Os transplantes autoplásticos são os que não oferecem grandes dificuldades pois se efectuam dentro do mesmo organismo. São praticados sobretudo para substituir tecidos queimados ou operações plásticas. Entre os transplantes homoplásticos, praticam-se de glândulas endócrinas, de vasos sanguíneos, tecidos ósseos, da córnea, de rins, do coração, do fígado, etc. A origem mais importante de insucesso continua a ser a recusa imunológica e ainda a conservação dos órgãos.

Quanto à valoração moral, os transplantes autoplásticos não oferecem especiais dificuldades. Para o bem geral da pessoa, não repugna que se sacrifique uma parte não essencial. Isto vale mesmo para a cirurgia plástica de finalidade somente estética, tendo em conta as prioridades de um sistema de saúde ao serviço do bem comum da população.

Os transplantes aloplásticos (de um animal para o homem) também não oferecem especial dificuldade, desde que não altere a personalidade. Por esta última razão, não têm sentido os transplantes das glândulas sexuais.

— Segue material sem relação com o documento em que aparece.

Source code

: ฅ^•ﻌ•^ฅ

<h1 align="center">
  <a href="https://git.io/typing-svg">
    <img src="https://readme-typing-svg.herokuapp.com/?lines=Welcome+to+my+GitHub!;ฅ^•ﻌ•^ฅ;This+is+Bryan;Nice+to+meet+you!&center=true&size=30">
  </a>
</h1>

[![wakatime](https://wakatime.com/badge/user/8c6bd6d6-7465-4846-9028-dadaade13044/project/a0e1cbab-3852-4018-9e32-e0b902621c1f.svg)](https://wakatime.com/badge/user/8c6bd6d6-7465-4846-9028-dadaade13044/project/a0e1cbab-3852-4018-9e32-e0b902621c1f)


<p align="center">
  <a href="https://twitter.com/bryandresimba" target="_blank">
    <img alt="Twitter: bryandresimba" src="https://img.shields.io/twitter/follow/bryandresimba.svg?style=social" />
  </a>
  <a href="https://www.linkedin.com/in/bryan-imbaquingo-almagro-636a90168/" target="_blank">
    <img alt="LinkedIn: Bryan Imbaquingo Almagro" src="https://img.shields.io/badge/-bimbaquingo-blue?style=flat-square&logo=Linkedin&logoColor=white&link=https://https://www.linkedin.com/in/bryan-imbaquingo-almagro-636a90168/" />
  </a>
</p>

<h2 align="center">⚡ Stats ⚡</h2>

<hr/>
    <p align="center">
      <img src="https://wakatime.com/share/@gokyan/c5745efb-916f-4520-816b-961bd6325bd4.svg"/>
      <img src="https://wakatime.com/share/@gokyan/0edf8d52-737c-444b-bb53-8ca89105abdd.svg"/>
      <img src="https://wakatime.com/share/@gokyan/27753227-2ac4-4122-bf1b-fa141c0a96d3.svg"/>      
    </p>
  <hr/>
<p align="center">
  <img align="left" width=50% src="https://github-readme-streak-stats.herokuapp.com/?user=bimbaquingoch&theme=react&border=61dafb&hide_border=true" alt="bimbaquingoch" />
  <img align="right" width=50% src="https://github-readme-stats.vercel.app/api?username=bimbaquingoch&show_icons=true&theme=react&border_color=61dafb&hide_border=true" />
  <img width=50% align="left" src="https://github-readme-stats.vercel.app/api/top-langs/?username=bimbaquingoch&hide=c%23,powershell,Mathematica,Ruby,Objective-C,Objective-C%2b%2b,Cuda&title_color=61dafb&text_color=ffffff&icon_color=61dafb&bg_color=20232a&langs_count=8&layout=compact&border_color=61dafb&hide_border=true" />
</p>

Mesmo os transplantes homoplásticos de vivo a vivo não oferecem especiais dificuldades: tratando-se de uma pequena parte do corpo cuja ausência pode ser facilmente reparada com o tempo (transfusão de sangue, bocados de pele, fragmentos de ossos, de cartilagens, de glândulas ou de vasos sanguíneos). O mesmo se diga quanto

ao transplante de rins, por exemplo. Desde que haja suficiente probabilidade de êxito, a doação de um rim é um altíssimo acto de caridade e de solidariedade (respeitada sempre

a liberdade do doante).

Os transplantes homoplásticos de morto a vivo também não oferecem especial dificuldade desde que o doante esteja realmente morto. Certamente, é necessário respeitar os privilégios dos familiares (à falta de disposição do defunto). Mas estes privilégios nunca deveriam impossibilitar a consecução de um fim tão precioso. Neste campo, é necessária ainda uma grande sensibilização da opinião pública. Há também um caminho jurídico a percorrer para elaborar uma legislação o mais perfeita possível no que toca à determinação da morte clínica, à disposição do cadáver doante, ao custo económico de certos transplantes, à "venda" de órgãos e também (em ordem à futurologia!) aos transplantes de cérebro e glândulas sexuais.